ハトやカラスへの餌やりに伴う被害が起きているJR我孫子町駅付近の路上。フェンスには「えさをあたえないでください」という看板がかけられている=大阪市住吉区で、鈴木拓也撮影

 大阪市が4月、住吉区でハトやカラスへの餌やり行為を続けてきた人物に動物愛護法に基づいて餌やりの中止を命令する行政処分を出した。住民は長年、ふん害や騒音被害に悩まされており、市は命令に従わなければ刑事告発する方針。同様の問題は全国でも相次ぐが、命令は効果を上げられるだろうか。【鈴木拓也】

 同市住吉区のJR我孫子町駅近くの線路沿いには見上げるような高さのネットが延々と張られていた。区などによると付近では6~7年前から数人のグループが深夜から早朝にかけて路上などに餌をまき、数百羽のハトやカラスが集まった。

洗濯物干せない

 「カラスの鳴き声で睡眠が妨害される」「フンでベランダに洗濯物が干せない」。区への苦情は2019年度に154件に上った。市は19年12月、近隣住民らの陳情などを受け、条例を改正して、ハトなどに餌やりをした場合、ふん尿を清掃するように義務づけた。22年4月以降は、20年に改正された動物愛護法に基づいて餌やりをした行為者に繰り返し、止めるように指導・勧告をしてきた。

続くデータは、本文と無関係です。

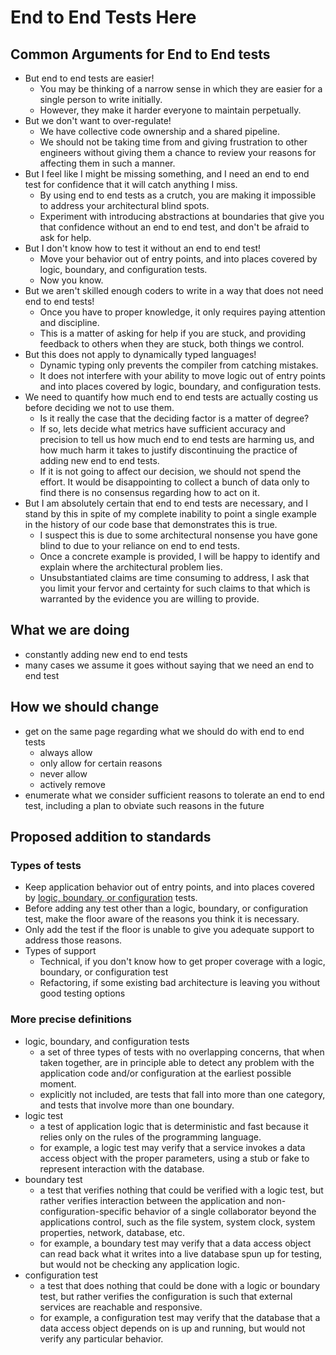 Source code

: # End to End Tests Here

## Common Arguments for End to End tests
- But end to end tests are easier!
    - You may be thinking of a narrow sense in which they are easier for a single person to write initially.
    - However, they make it harder everyone to maintain perpetually.
- But we don't want to over-regulate!
    - We have collective code ownership and a shared pipeline.
    - We should not be taking time from and giving frustration to other engineers without giving them a chance to review your reasons for affecting them in such a manner.
- But I feel like I might be missing something, and I need an end to end test for confidence that it will catch anything I miss.
    - By using end to end tests as a crutch, you are making it impossible to address your architectural blind spots.
    - Experiment with introducing abstractions at boundaries that give you that confidence without an end to end test, and don't be afraid to ask for help.
- But I don't know how to test it without an end to end test!
    - Move your behavior out of entry points, and into places covered by logic, boundary, and configuration tests.
    - Now you know.
- But we aren't skilled enough coders to write in a way that does not need end to end tests!
    - Once you have to proper knowledge, it only requires paying attention and discipline.
    - This is a matter of asking for help if you are stuck, and providing feedback to others when they are stuck, both things we control.
- But this does not apply to dynamically typed languages!
    - Dynamic typing only prevents the compiler from catching mistakes.
    - It does not interfere with your ability to move logic out of entry points and into places covered by logic, boundary, and configuration tests.
- We need to quantify how much end to end tests are actually costing us before deciding we not to use them.
    - Is it really the case that the deciding factor is a matter of degree?
    - If so, lets decide what metrics have sufficient accuracy and precision to tell us how much end to end tests are harming us, and how much harm it takes to justify discontinuing the practice of adding new end to end tests.
    - If it is not going to affect our decision, we should not spend the effort.  It would be disappointing to collect a bunch of data only to find there is no consensus regarding how to act on it. 
- But I am absolutely certain that end to end tests are necessary, and I stand by this in spite of my complete inability to point a single example in the history of our code base that demonstrates this is true.
    - I suspect this is due to some architectural nonsense you have gone blind to due to your reliance on end to end tests.
    - Once a concrete example is provided, I will be happy to identify and explain where the architectural problem lies.
    - Unsubstantiated claims are time consuming to address, I ask that you limit your fervor and certainty for such claims to that which is warranted by the evidence you are willing to provide.

## What we are doing
- constantly adding new end to end tests
- many cases we assume it goes without saying that we need an end to end test

## How we should change
- get on the same page regarding what we should do with end to end tests
    - always allow
    - only allow for certain reasons
    - never allow
    - actively remove
- enumerate what we consider sufficient reasons to tolerate an end to end test, including a plan to obviate such reasons in the future

## Proposed addition to standards

### Types of tests
- Keep application behavior out of entry points, and into places covered by [logic, boundary, or configuration](http://seanshubin.com/types-of-tests.svg) tests.
- Before adding any test other than a logic, boundary, or configuration test, make the floor aware of the reasons you think it is necessary.
- Only add the test if the floor is unable to give you adequate support to address those reasons.
- Types of support
    - Technical, if you don't know how to get proper coverage with a logic, boundary, or configuration test
    - Refactoring, if some existing bad architecture is leaving you without good testing options

### More precise definitions
- logic, boundary, and configuration tests
    - a set of three types of tests with no overlapping concerns, that when taken together, are in principle able to detect any problem with the application code and/or configuration at the earliest possible moment.
    - explicitly not included, are tests that fall into more than one category, and tests that involve more than one boundary.
- logic test
    - a test of application logic that is deterministic and fast because it relies only on the rules of the programming language.
    - for example, a logic test may verify that a service invokes a data access object with the proper parameters, using a stub or fake to represent interaction with the database.  
- boundary test
    - a test that verifies nothing that could be verified with a logic test, but rather verifies interaction between the application and non-configuration-specific behavior of a single collaborator beyond the applications control, such as the file system, system clock, system properties, network, database, etc.
    - for example, a boundary test may verify that a data access object can read back what it writes into a live database spun up for testing, but would not be checking any application logic. 
- configuration test
    - a test that does nothing that could be done with a logic or boundary test, but rather verifies the configuration is such that external services are reachable and responsive.
    - for example, a configuration test may verify that the database that a data access object depends on is up and running, but would not verify any particular behavior.
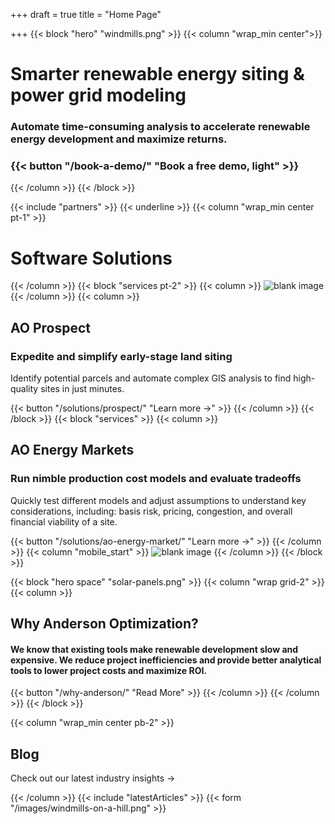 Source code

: +++
draft = true
title = "Home Page"

+++
{{< block "hero" "windmills.png" >}}
{{< column "wrap_min center">}}

# Smarter renewable energy siting & power grid modeling

### Automate time-consuming analysis to accelerate renewable energy development and maximize returns.

### {{< button "/book-a-demo/" "Book a free demo, light" >}}

{{< /column >}}
{{< /block >}}

{{< include "partners" >}}
{{< underline >}}
{{< column "wrap_min center pt-1" >}}

# Software Solutions

{{< /column >}}
{{< block "services pt-2" >}}
{{< column >}}
![blank image](/images/prospect-home.jpg)
{{< /column >}}
{{< column >}}

## AO Prospect

### Expedite and simplify early-stage land siting

Identify potential parcels and automate complex GIS analysis to find high-quality sites in just minutes.

{{< button "/solutions/prospect/" "Learn more →" >}} {{< /column >}} {{< /block >}} {{< block "services" >}} {{< column >}}

## AO Energy Markets

### Run nimble production cost models and evaluate tradeoffs

Quickly test different models and adjust assumptions to understand key considerations, including: basis risk, pricing, congestion, and overall financial viability of a site.

{{< button "/solutions/ao-energy-market/" "Learn more →" >}} {{< /column >}} {{< column "mobile_start" >}} ![blank image](/images/solar-panels.png)
{{< /column >}}
{{< /block >}}

{{< block "hero space" "solar-panels.png" >}}
{{< column "wrap grid-2" >}}
{{< column >}}

## Why Anderson Optimization?

#### We know that existing tools make renewable development slow and expensive. We reduce project inefficiencies and provide better analytical tools to lower project costs and maximize ROI.

{{< button "/why-anderson/" "Read More" >}} {{< /column >}} {{< /column >}} {{< /block >}}

{{< column "wrap_min center pb-2" >}}

## Blog

Check out our latest industry insights →

{{< /column >}}
{{< include "latestArticles" >}}
{{< form "/images/windmills-on-a-hill.png" >}}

 こうした取り組みの結果、苦情は21年度が75件▽22年度が50件▽23年度が33件、と徐々に減っていった。

 ただ、餌やり行為が止まったわけではなく、市は4月に動物愛護法に基づき、餌やりの中止命令に踏み切った。野生のハトやカラスへの餌やりに対する命令は全国でも初めてとみられ、横山英幸市長は報道陣の取材に「再三にわたる注意や指導にもかかわらず、近隣住民から見ても明らかに度を越えた手法で続けていたので行政処分に踏み込んだ」と説明した。

刑事告発も視野

 命令の期間は25年4月30日までで、対象地域は、我孫子町駅付近の住吉区我孫子1丁目▽我孫子東1丁目▽長居東3丁目――など。従わなければ市は同法違反容疑で刑事告発する方針だ。違反した場合は50万円以下の罰金が科せられる可能性がある。

 住吉区によると、保健所職員らが定期的に餌やりをしていないか調査しているというが、命令後に対象地域内で餌やりがされたという形跡や情報はないという。このまま長年続いた「餌やり問題」は解決するのか。近隣住民の一人は「何とか収まってくれればいいが……」とつぶやいた。